Thanks PM, I did decide to pay for all the kids to get presents for there mom. It's more about the kids so it for the best. Made there Christmas better. As far as the insurance I think as for now I'll keep her on the insurance. It doesn't cost me any more to have her on it. If the divorce ever happens then I'll ask her to find her own. As far as her moving that I think I'm pretty set in stone on not helping her. Time for her to put her big girl stuff on. Plus I'm to busy with my new life, right!?!
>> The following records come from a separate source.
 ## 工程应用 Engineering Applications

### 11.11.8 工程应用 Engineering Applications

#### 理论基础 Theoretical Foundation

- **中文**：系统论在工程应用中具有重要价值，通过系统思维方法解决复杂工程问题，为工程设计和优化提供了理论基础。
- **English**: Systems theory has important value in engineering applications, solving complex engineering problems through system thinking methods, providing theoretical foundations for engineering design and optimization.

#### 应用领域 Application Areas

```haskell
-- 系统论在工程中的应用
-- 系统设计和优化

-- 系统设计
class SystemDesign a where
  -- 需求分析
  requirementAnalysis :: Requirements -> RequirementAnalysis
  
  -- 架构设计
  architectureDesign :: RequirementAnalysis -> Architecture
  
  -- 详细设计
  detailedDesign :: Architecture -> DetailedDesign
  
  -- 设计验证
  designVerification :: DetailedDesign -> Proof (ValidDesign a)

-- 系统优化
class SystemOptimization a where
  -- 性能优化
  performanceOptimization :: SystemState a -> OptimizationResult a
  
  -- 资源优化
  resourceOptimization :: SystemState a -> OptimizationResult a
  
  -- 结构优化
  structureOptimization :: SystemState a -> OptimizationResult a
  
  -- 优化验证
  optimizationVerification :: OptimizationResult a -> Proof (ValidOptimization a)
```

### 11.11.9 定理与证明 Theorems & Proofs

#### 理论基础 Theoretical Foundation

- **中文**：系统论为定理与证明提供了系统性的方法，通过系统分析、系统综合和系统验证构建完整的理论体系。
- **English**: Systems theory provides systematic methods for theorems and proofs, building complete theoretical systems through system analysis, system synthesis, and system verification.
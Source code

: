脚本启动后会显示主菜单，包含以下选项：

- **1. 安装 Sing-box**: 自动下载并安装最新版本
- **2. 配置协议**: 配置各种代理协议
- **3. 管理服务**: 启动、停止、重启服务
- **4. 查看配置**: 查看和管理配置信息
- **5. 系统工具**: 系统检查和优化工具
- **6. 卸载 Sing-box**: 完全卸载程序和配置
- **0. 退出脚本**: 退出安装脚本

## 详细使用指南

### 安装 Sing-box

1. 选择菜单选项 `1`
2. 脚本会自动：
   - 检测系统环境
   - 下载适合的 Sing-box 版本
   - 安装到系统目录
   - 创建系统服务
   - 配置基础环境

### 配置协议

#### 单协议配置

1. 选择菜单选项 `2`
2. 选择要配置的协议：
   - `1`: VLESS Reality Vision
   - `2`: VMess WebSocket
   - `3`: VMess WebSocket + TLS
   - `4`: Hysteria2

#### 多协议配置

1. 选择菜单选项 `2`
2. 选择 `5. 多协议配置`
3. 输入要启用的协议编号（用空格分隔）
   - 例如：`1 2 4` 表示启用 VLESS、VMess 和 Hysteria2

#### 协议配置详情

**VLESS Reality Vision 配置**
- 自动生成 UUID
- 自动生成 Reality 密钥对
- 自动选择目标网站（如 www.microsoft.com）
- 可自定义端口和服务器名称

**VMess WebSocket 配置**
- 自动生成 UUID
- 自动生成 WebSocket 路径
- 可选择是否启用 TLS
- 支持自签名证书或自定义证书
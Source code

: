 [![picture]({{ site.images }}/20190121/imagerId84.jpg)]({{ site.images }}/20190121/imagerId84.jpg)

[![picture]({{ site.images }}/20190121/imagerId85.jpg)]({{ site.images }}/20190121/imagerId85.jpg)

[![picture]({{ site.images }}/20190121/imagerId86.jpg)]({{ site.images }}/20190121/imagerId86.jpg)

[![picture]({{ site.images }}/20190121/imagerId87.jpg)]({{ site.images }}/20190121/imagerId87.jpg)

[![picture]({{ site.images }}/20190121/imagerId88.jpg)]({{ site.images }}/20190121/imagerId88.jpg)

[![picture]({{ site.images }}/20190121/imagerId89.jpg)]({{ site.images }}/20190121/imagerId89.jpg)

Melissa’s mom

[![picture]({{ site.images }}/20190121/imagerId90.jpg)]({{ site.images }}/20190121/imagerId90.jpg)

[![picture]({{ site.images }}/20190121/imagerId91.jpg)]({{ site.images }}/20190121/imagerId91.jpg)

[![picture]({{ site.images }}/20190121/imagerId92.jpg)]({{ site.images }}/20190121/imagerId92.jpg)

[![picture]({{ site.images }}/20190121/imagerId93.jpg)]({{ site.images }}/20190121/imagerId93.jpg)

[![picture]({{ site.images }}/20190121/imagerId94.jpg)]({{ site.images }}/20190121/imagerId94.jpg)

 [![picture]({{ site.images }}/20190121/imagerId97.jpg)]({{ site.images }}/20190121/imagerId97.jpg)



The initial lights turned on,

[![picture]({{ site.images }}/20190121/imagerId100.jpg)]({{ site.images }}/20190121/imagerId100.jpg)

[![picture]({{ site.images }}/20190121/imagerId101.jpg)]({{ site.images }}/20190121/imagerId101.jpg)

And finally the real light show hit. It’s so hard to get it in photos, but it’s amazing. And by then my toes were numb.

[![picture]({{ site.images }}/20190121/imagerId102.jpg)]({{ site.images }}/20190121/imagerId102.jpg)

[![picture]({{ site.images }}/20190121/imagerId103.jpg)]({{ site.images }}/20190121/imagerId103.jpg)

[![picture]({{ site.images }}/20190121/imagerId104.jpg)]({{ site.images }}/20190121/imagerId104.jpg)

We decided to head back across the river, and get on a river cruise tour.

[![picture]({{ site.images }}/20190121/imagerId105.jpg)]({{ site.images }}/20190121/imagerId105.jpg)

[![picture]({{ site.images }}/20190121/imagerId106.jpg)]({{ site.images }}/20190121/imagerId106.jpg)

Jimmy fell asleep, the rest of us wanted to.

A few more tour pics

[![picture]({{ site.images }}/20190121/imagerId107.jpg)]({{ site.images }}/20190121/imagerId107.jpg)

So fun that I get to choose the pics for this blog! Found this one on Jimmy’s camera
As far as Christmas went me and the kids had a great time. I don't think I have ever been that lonely like Christmas morning with out the kids. I did like everything else make it through it. The wife doesn't call or text. And I'm kind of getting use to it. Only talks to me in person. She wished she didn't miss any of the family get togethers that we always have. There was a miss communication on time she was supposed to pick up the kids on Christmas Day. So the kids where kind of mad at me because they where supposed to have this big dinner with her before OM came back into town. They where really looking forward to it, as I found out. She did end up doing pretty good with them for Christmas. I was very happy with all the stuff she got for them. She even planned a outing with each of them individual. The oldest and her get to go to a season final football game. Way to go mom! Sounds like she is really starting to put an effort to her and the kids. Like working full time while she is on Christmas break from school. Even though OM is home. Proud of her.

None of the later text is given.